2020 Fiscal Year Research-status Report
緊縮政策と自殺・死亡―1930年代と50年代の地方財政緊縮の社会的影響の因果分析
Project/Area Number |
19K01723
|
Research Institution | Teikyo University |
Principal Investigator |
古市 将人 帝京大学, 経済学部, 准教授 (50611521)
|
Co-Investigator(Kenkyū-buntansha) |
安藤 道人 立教大学, 経済学部, 准教授 (10749162)
|
Project Period (FY) |
2019-04-01 – 2022-03-31
|
Keywords | 道府県別自殺統計 / 歴史的パネルデータの分析 / 地方財政 |
Outline of Annual Research Achievements |
本研究の基本的な目的は、戦前と戦後の財政支出の変化が自殺率や死亡率に与える効果を検証することである。

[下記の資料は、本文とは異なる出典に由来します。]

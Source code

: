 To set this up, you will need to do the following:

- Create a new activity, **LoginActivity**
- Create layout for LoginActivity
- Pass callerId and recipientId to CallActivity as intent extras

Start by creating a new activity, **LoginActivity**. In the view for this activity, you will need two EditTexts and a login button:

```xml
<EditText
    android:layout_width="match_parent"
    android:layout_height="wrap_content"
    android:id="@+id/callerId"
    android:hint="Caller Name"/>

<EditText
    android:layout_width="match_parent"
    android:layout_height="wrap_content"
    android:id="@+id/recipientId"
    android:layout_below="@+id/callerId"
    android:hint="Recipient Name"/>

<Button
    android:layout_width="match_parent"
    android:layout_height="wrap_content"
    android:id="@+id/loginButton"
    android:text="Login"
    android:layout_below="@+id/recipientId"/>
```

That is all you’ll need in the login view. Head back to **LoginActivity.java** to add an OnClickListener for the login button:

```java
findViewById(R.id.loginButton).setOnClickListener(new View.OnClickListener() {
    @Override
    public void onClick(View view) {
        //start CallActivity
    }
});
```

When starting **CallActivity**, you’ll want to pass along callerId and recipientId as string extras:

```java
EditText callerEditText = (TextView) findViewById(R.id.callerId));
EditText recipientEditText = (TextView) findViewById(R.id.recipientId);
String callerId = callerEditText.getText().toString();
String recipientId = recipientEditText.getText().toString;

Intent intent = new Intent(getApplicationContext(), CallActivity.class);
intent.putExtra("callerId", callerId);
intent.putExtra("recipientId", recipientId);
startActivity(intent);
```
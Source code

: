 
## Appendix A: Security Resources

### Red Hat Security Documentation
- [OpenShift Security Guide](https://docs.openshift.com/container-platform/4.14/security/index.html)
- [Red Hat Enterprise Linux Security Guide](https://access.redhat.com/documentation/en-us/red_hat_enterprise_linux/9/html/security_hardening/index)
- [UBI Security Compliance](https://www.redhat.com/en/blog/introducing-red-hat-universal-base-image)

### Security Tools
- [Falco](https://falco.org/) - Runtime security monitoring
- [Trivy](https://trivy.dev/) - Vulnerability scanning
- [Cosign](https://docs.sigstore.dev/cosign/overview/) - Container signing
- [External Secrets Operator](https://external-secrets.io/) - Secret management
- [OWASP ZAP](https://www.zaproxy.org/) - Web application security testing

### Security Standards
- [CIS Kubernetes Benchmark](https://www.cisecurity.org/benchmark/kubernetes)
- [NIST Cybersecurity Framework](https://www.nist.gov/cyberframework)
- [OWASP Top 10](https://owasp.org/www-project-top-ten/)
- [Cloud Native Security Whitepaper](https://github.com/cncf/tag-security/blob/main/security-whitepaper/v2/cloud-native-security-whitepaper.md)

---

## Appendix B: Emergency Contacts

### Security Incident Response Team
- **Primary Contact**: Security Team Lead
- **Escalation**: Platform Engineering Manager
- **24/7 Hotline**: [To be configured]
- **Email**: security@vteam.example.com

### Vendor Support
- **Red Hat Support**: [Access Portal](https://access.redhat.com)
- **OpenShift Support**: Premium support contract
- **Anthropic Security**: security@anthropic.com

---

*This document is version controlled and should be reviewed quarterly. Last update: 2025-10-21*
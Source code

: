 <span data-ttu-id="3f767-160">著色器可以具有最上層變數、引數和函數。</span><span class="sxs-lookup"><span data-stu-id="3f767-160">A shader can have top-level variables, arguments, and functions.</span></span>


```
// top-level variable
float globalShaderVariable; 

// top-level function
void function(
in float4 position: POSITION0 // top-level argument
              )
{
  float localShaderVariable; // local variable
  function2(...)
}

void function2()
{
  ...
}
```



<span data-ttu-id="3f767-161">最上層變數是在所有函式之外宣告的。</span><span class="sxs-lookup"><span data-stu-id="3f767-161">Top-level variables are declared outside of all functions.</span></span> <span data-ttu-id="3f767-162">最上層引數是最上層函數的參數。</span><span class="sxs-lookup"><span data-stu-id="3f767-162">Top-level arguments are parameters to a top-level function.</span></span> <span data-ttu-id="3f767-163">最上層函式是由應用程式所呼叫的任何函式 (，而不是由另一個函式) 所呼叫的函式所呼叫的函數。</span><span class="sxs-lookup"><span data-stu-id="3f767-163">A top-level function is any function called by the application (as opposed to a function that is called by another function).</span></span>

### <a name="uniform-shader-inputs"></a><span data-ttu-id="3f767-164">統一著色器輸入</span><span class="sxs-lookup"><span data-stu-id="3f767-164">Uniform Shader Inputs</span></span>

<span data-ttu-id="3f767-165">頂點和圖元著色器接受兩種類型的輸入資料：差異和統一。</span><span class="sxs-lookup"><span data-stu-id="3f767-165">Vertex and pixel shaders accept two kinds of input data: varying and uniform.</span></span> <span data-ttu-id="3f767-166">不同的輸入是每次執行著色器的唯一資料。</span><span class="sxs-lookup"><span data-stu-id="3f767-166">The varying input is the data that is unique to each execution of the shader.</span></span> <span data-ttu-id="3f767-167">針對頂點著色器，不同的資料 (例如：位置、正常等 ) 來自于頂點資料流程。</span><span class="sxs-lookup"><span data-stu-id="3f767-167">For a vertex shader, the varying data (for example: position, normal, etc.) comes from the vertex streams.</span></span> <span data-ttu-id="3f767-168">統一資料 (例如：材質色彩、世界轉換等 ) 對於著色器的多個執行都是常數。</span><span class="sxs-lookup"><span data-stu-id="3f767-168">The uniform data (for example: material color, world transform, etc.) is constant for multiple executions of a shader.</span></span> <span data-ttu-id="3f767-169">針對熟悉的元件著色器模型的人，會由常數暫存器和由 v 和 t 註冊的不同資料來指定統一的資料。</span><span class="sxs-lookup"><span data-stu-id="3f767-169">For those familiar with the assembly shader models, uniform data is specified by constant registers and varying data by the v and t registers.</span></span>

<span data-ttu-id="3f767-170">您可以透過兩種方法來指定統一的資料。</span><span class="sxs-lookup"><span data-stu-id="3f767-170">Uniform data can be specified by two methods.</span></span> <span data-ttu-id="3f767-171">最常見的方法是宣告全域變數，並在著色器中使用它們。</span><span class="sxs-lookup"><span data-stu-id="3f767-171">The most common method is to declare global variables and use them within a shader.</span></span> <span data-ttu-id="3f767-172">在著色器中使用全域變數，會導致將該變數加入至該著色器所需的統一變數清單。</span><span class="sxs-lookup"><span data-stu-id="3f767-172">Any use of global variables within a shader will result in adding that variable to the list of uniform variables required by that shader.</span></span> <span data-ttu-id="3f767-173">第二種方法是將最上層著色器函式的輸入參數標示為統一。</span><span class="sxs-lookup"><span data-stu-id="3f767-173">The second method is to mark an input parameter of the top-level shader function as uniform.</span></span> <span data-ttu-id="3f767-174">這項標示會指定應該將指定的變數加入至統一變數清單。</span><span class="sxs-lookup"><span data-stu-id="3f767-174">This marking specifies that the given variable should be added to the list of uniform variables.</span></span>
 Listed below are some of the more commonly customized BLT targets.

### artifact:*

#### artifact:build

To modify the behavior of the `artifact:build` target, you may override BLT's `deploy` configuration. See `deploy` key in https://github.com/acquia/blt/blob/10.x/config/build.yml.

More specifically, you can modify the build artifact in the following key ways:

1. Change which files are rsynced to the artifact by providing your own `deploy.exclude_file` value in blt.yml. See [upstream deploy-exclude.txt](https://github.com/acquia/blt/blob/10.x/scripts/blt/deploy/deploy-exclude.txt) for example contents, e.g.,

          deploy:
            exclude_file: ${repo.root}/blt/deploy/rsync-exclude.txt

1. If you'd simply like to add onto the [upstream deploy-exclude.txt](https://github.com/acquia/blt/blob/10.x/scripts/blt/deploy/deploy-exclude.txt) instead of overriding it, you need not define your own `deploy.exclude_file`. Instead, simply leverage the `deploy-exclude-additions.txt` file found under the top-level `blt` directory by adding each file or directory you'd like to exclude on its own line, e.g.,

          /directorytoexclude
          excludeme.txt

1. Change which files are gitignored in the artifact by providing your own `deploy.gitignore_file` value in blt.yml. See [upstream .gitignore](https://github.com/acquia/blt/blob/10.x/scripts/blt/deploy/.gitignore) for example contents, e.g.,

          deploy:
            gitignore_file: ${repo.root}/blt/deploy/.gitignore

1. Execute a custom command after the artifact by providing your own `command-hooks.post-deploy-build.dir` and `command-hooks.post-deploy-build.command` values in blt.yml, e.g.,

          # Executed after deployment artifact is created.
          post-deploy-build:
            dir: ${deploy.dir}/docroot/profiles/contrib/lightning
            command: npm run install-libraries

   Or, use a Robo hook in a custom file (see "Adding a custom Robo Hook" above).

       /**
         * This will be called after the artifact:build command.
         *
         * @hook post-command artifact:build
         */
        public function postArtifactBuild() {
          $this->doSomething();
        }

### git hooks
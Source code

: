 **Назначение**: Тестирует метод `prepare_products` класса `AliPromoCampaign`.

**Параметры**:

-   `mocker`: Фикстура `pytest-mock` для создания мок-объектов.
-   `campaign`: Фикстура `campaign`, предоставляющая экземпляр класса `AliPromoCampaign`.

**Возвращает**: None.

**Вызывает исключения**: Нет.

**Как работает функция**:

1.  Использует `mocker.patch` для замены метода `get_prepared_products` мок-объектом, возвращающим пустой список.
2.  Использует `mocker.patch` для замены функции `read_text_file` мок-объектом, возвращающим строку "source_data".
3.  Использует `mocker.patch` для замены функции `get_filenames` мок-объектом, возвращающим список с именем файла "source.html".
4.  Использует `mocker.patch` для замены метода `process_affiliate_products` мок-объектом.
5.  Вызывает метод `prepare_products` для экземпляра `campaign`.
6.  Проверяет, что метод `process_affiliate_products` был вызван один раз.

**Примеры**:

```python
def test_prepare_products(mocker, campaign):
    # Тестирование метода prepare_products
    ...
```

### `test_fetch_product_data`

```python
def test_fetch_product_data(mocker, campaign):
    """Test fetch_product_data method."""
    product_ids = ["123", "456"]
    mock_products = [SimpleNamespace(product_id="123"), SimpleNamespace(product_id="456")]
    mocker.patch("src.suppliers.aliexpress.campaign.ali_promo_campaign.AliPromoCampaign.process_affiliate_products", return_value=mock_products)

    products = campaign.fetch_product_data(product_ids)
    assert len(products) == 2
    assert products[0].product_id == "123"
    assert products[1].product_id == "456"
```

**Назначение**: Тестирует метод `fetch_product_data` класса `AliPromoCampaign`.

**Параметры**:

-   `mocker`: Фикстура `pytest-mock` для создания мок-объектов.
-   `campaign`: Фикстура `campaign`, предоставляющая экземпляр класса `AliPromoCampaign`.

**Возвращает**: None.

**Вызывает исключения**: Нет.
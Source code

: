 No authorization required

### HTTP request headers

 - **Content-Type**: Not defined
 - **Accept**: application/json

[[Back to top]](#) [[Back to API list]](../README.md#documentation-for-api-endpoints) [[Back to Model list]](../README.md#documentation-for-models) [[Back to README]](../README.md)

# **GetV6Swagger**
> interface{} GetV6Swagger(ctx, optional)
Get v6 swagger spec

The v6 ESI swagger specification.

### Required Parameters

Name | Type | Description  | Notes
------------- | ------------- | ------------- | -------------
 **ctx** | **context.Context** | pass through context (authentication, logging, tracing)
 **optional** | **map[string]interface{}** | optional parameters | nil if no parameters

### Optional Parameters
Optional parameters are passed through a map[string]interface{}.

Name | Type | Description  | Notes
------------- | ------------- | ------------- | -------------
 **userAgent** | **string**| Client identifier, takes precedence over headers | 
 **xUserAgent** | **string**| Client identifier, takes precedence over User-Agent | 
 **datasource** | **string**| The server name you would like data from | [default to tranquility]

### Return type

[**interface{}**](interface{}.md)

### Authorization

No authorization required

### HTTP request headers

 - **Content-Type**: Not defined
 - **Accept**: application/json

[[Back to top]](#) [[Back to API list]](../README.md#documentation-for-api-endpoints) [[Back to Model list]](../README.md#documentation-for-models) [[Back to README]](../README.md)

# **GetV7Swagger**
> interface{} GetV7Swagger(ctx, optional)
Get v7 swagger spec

本年度は、分析用のデータの整備、先行研究の検討、基礎分析を行った。 具体的には、戦前の道府県の財政支出と自殺率データを用いた分析を行った。まず、研究計画に記載した戦前の2つの財政上の変化(井上財政と高橋財政)に注目をした。先行研究や当時の歴史状況を調査した上で、比較的分析の容易な高橋財政期の財政支出に注目をした。分析に使用可能な処置変数の定式化について、分担者と協議を重ねた。この時期の地方財政支出の変化を用いて、財政支出が道府県レベルのアウトカムに与える効果を標準的なdynamic difference-in-differenceで分析した。分析の結果、財政支出の変化が道府県の自殺率に影響を与える可能性を確認した。 次に、このベースラインとなる分析結果の頑健性を確認するための追加分析や先行研究の検討を行った。前者については、共変量を用いた分析などの追加分析を実施した。その結果、基本的な分析結果がある程度維持されることを確認した。ただし、分析には改善の余地があるため、今後の課題とその対処方法を検討した。具体的には、本分析の頑健性のさらなる確認や財政支出がアウトカムに与える効果の異質性の検証を実施するためには、追加の共変量が必要になることを確認した。 次に、戦前と戦後の統計資料の調査と先行研究の検討を行った。特に、アウトカムとなる自殺統計に関する当時の論文、自殺率の決定要因に関する研究や大恐慌期の研究を収集し、それらを検討した。 以上の結果を踏まえて、分析結果を研究会などで報告するための準備を進めた。
|
Current Status of Research Progress |
Current Status of Research Progress
3: Progress in research has been slightly delayed.
Reason
基本的な処置変数の検討とそれがアウトカムに与える効果の検証については、戦前データを使った基本的分析を終えた。分析の頑健性のチェックについても、現在可能な手法を一通り試している。この分析を論文にまとめるにあたって、さらなる資料の収集とデータ整備が必要である。ただし、2020年度に発生した新型コロナウイルスに伴う大学業務量の増加によって、予定していた作業に遅れが生じている。特に、追加分析に必要な統計資料の収集とデータ入力の業者への発注に遅れが生じている。そのため、この点は年度内に作業を終えることができなかった。ただし、年度内から新年度にかけて、資料の精選と整備の作業を行った。戦前の分析に関するデータ整備に関する基本的な作業は終えており、2021年5月に業者に見積依頼を行っている。
|
Strategy for Future Research Activity |
本年度は、最終研究期間となる。残された研究の遂行と分析結果を論文にまとめる作業を行う。これまでの研究成果を学会にて報告する予定である。学会報告に必要な基礎的な分析はすでに終えている。現在、各種の学会や研究会などで、研究代表者と分担者が本研究の成果を報告する準備を進めている。次に、以上の研究報告を踏まえて、研究成果を論文にまとめる。その論文を学術誌に投稿できる水準にまで、論文の完成度を高めるのが本年度の基本的な目標である。
|
Causes of Carryover |
次年度使用が生じた理由は、作業の遅れに伴って予定していたデータ整備費用を使用しなかったことにある。当初、基本的な分析を終わらせた後に、統計整備の作業を進める予定であった。しかし、新型コロナウィルスの流行に伴う大学業務の変化と業務量の増大などに対応するため、研究時間を十分に確保することができなかった。そのため、基本的な分析の実施に当初より時間を要することになった。また、上記の理由によって、資料の収集とデータの整備の作業にも遅れが生じた。ただし、2021年5月段階で、データ入力の外注作業の見積を業者に依頼をしている。つまり、2年目の研究計画で使用予定だった金額の一部については、具体的な執行の予定がある。残された金額も、基本的には2年目に使用予定だった作業に使用する。具体的には、資料の購入、追加分析に必要なデータ収集と整備、論文執筆や論文投稿に、次年度使用額を使用する予定である。